── Data for this task

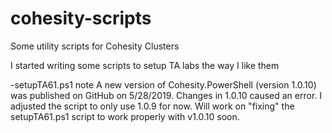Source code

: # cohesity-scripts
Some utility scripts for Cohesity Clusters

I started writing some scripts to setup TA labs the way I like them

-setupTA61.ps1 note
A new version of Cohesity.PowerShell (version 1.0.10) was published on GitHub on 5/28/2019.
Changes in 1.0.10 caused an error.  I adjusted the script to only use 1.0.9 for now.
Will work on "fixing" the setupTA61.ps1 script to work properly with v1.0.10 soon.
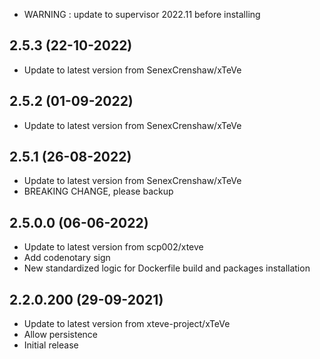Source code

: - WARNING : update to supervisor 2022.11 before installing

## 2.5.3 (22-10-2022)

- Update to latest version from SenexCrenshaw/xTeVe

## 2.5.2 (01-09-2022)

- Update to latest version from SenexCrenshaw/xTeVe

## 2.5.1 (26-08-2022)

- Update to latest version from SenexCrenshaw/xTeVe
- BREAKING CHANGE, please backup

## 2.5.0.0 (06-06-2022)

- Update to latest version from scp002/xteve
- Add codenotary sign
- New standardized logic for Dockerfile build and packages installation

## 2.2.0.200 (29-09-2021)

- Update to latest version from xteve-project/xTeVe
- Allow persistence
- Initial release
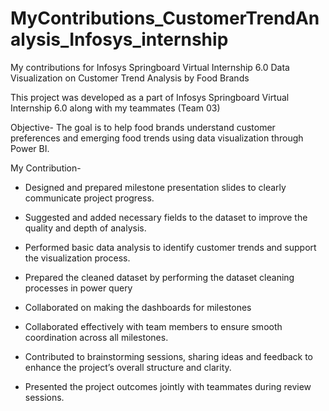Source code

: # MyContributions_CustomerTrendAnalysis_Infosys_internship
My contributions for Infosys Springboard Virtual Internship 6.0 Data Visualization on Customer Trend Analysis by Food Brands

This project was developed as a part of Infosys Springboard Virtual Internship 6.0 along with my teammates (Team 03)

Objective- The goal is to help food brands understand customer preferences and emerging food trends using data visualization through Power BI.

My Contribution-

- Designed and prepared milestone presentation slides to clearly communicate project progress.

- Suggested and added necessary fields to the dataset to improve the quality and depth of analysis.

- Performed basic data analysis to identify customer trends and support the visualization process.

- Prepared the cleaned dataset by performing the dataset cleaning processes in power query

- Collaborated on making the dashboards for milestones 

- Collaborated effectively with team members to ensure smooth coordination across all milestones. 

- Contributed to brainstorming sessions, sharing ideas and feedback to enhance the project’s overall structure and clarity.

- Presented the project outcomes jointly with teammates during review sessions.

────
── Data for this task

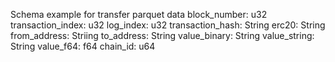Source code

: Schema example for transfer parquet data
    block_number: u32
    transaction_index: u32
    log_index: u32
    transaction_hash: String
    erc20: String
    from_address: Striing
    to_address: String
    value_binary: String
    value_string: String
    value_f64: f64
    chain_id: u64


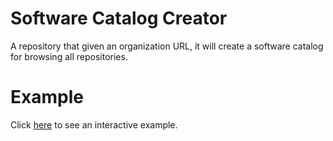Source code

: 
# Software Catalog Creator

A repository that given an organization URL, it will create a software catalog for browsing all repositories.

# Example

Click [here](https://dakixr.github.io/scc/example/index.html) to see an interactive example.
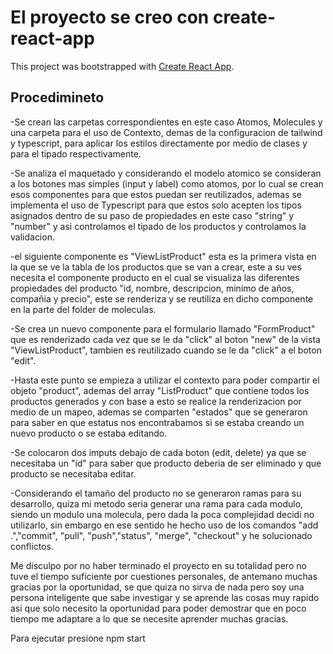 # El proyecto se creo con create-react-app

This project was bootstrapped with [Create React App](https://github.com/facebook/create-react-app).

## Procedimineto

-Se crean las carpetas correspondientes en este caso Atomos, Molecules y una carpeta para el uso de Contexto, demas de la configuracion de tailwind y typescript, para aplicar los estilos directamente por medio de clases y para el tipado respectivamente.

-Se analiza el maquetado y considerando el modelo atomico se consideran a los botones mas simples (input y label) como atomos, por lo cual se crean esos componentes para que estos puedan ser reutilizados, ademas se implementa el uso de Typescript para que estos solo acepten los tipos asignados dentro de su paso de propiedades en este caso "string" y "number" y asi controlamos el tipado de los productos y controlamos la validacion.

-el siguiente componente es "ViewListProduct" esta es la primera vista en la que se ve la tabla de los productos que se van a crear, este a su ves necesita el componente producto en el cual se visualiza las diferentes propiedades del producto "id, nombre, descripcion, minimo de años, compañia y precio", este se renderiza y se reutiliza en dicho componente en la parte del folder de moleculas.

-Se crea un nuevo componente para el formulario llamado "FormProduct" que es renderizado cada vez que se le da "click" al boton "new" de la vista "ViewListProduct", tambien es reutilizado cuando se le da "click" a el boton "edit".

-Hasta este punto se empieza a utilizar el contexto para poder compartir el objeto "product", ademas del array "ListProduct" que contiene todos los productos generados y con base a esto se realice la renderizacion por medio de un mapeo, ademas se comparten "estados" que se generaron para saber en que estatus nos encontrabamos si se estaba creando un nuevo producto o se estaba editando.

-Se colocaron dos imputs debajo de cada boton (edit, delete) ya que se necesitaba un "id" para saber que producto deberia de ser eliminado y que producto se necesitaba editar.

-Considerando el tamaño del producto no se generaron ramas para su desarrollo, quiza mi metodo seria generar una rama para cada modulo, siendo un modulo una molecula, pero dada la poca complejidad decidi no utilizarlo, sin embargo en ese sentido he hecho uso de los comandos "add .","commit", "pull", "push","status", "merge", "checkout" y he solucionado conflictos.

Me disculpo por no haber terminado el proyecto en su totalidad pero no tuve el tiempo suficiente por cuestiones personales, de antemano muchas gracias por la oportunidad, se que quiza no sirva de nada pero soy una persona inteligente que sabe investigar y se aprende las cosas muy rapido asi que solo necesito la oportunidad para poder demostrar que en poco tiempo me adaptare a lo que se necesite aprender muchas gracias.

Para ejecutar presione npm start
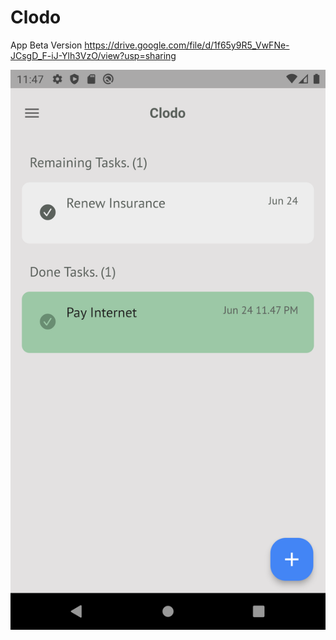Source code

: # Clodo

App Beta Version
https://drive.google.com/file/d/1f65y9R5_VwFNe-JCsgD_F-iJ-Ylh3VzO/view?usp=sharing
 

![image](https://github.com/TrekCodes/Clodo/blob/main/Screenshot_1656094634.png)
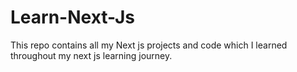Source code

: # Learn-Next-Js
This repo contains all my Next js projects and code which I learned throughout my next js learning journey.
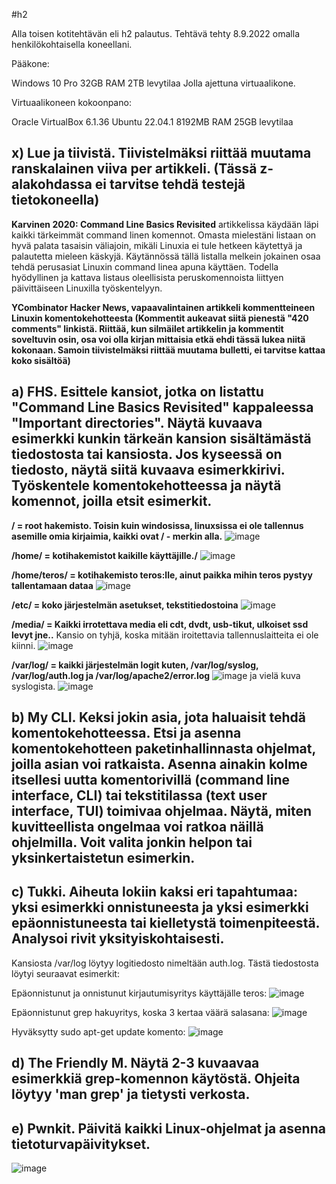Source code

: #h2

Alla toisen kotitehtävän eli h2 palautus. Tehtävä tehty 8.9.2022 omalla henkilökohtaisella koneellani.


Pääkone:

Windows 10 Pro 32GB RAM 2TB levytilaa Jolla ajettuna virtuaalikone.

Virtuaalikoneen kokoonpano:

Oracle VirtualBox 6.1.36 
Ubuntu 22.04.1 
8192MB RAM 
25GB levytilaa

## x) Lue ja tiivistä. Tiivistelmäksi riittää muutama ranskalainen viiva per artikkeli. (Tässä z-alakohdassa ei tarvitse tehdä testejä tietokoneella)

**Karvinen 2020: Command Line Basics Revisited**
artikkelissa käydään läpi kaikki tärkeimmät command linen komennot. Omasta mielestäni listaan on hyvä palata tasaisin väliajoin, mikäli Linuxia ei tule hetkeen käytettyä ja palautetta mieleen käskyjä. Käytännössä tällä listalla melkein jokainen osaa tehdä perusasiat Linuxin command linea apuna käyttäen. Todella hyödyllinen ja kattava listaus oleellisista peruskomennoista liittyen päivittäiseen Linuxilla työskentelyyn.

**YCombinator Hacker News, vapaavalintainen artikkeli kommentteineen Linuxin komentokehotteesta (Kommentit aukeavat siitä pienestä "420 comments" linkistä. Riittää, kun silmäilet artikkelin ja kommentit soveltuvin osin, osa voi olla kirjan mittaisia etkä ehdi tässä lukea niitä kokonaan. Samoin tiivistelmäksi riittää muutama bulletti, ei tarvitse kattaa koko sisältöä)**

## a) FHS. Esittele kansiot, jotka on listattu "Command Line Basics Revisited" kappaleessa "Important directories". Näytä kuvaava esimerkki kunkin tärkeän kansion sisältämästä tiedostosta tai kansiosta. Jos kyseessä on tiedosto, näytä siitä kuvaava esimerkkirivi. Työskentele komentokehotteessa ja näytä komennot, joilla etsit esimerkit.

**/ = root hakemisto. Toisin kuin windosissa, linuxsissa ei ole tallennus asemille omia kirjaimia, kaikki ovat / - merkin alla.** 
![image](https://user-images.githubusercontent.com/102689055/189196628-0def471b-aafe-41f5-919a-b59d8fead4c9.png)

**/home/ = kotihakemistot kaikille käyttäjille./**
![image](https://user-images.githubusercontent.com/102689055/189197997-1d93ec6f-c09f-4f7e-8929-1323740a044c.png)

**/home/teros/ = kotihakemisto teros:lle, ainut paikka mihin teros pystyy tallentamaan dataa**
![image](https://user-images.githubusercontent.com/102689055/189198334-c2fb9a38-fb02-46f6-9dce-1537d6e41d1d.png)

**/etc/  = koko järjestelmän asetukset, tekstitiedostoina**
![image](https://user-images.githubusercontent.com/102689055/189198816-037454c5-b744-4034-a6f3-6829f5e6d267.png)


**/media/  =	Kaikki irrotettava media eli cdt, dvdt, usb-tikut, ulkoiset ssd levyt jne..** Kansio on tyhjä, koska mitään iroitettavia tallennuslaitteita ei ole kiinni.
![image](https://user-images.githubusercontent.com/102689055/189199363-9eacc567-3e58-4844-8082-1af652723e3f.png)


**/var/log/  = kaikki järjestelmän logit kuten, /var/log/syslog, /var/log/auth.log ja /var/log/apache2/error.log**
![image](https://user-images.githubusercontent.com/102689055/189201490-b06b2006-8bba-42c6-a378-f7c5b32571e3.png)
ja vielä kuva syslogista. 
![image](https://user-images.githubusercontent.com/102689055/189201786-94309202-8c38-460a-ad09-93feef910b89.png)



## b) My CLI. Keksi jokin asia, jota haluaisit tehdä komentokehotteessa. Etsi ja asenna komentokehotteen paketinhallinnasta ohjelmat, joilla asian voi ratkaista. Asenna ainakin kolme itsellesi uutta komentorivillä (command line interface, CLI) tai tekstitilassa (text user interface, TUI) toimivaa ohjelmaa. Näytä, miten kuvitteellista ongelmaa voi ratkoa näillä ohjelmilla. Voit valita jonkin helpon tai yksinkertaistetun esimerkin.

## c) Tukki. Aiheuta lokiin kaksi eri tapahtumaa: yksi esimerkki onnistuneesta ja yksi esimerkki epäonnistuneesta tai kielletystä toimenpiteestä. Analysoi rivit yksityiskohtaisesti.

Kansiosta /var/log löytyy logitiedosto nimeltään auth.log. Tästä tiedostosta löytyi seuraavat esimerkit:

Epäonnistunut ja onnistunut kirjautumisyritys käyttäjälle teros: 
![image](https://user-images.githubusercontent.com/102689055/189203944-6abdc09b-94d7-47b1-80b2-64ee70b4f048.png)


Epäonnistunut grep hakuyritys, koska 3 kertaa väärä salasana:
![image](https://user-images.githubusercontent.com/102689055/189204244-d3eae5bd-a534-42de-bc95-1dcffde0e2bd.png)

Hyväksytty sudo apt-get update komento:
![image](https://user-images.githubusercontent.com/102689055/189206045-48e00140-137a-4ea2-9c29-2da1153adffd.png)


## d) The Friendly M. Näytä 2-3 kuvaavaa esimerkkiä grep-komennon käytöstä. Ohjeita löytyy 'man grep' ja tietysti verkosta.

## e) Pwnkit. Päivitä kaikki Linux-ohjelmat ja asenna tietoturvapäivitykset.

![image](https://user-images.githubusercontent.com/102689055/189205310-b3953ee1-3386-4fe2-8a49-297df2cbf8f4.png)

────

> **What the task asks**
Scan the records above for the word "levytilaa". Show each line in which it appears.

> **Answer to the exercise**
Windows 10 Pro 32GB RAM 2TB levytilaa Jolla ajettuna virtuaalikone.
25GB levytilaa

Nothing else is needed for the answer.